Rape and sexaul assault, for instance, are two of the most underreported crimes in the United States, so the Uniform Crime Reporting system is not a reliable indicator of the prevalence of sexual victimization, Cara Courchesne, communications director for the Maine Coalition Against Sexual Assault, said in a phone interview Tuesday.

The National Crime Victimization Survey, published by the U.S. Bureau of Justice Statistics, was launched in 1972 to shine a light on the dark figure of crime by producing national estimates, based on interviews with victims, on the prevalence of victimization and how much crime is not reported to police. At least 14 states, including Maine, conduct their own crime victimization survey because the national survey cannot be analyzed at the state level.

“We have to take both the [victimization] survey and the crime stats that we collect, and somewhere in the middle is a better picture, a more true picture [of the extent of crime in Maine],” Googins said Tuesday.

The ‘dark figure of crime’

The prevalence of unreported crime presents an unsettling picture compared to the statistics from the Department of Public Safety. Only 7 percent of identity theft was reported to police; 20 percent of violent crime, which includes robbery, assault, domestic violence, sexual assault and rape, was reported; and 21 percent of stalking crimes was reported.

Property crime, which includes vandalism and theft of property, was most likely of all crime categories to be reported to police, with 59 percent of incidences being reported to police.

Overall, the survey found, only 23 percent of crimes were reported to police, a precipitous drop from the 2006 survey in which 53 percent of crimes were reported.
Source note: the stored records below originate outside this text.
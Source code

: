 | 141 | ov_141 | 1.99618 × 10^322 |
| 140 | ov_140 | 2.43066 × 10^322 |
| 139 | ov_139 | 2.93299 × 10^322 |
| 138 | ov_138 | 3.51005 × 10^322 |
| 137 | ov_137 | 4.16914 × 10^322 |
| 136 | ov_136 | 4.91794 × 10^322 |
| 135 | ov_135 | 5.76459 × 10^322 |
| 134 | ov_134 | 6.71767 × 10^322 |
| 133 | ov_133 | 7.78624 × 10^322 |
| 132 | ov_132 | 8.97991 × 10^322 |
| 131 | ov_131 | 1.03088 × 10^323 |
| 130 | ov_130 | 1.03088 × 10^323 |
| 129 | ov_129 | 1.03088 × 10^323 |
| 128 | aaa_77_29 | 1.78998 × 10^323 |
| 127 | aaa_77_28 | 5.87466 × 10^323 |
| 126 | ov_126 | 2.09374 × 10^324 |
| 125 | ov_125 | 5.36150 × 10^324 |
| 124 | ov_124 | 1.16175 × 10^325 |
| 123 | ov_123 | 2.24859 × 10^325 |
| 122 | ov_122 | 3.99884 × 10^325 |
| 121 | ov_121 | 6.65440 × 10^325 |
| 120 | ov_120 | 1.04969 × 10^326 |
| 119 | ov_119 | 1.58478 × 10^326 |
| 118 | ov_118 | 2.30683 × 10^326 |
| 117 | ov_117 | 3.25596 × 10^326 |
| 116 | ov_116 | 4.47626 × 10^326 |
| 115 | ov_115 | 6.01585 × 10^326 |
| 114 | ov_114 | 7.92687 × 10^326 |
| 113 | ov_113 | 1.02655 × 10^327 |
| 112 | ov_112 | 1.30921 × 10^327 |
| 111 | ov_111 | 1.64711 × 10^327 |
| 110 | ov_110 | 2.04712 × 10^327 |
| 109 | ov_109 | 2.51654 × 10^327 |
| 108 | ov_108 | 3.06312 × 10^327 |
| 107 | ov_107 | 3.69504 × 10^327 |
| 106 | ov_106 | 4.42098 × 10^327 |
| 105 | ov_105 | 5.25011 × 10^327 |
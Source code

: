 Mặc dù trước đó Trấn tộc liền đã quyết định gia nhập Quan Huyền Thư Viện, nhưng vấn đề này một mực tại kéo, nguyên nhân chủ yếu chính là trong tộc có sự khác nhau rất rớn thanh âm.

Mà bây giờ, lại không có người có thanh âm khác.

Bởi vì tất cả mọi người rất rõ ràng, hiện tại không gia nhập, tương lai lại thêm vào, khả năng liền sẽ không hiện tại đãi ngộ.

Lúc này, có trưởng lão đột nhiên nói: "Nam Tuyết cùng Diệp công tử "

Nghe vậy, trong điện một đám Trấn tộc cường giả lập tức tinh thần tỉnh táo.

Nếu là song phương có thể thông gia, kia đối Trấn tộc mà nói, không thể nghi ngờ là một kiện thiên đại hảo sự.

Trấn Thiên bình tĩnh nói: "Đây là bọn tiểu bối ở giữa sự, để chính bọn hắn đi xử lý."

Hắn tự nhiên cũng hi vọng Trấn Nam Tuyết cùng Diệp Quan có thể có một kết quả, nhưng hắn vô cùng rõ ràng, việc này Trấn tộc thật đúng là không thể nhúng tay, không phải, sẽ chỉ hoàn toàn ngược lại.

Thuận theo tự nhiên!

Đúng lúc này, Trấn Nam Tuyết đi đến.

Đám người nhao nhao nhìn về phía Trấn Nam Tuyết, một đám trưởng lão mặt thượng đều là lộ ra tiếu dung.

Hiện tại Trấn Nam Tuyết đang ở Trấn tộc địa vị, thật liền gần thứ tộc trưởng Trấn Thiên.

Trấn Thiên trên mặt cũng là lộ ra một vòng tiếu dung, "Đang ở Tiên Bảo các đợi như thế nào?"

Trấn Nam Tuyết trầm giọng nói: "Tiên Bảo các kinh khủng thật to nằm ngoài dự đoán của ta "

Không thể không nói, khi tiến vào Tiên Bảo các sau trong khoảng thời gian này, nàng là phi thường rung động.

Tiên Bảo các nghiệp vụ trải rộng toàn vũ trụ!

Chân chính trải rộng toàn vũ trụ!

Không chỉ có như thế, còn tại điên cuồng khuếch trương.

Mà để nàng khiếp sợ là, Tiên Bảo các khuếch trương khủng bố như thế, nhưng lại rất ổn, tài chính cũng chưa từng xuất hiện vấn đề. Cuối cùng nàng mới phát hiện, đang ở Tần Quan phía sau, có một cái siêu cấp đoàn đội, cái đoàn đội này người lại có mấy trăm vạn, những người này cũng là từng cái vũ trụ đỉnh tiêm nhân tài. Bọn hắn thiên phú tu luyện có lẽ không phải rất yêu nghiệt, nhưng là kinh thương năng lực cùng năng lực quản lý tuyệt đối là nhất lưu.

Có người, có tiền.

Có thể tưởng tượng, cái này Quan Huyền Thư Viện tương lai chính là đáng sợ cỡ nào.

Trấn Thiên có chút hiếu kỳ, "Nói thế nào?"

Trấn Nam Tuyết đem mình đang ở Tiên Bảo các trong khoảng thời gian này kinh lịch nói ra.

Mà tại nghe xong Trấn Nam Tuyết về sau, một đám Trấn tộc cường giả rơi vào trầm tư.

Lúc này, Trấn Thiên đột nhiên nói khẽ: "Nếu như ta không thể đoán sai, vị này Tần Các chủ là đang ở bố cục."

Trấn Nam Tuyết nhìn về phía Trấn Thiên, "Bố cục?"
The survey’s authors attribute the sharp drop to the decrease in reporting of identity theft crimes, which fell to 7 percent from 27 percent in 2006.

By far the darkest figure of crime is that for rapes and sexual assault, with at least 65 percent of rapes and sexual assault never being brought to the attention of police, according to the Bureau of Justice Statistics.

Why crime goes unreported

Although the Maine Statistical Analysis Center’s survey didn’t ask victims why they chose not to report a crime, national studies offer a glimpse of the causes of underreporting.

For victims of rape and sexual assault, one of the leading reasons cited for not reporting a crime is that they dealt with it in another way or considered it a personal matter, according to a 2012 special report by the Bureau of Justice Statistics.

A social stigma around rape and sexual assault deters victims from reporting the crime to the authorities who feel the criminal justice system may further compound their trauma, according to Courchesne.

Often, Courchesne said, this violence is inflicted by “people in the victim’s life,” such as a family member, friend, acquaintance or former intimate partner. When the offender is someone close to the victim, it is twice as likely the crime will go unreported, often because victims fear reprisal, getting the offender in trouble or even that no one will believe the allegation.

“Even though they don’t like being victimized, they don’t want to get the perpetrator in trouble,” George Shaler, one of the author’s of the Maine Statistical Analysis Center’s survey, said. “Or they fear retaliation: ‘If I report this unwanted behavior, will it escalate the situation?’”

Courchesne said it’s essential sexual violence be seen as “a community issue” in order to remove the stigma and disbelief victims who come forward experience.

“We must continue to address gaps in the system to ensure that when survivors do report [the crime], they are supported and the trauma they’ve experienced is not compounded by disbelief or an inadequate response,” she said. “Until we create a safe environment for survivors of sexual violence to report the crime, [underreporting] is not likely to change.”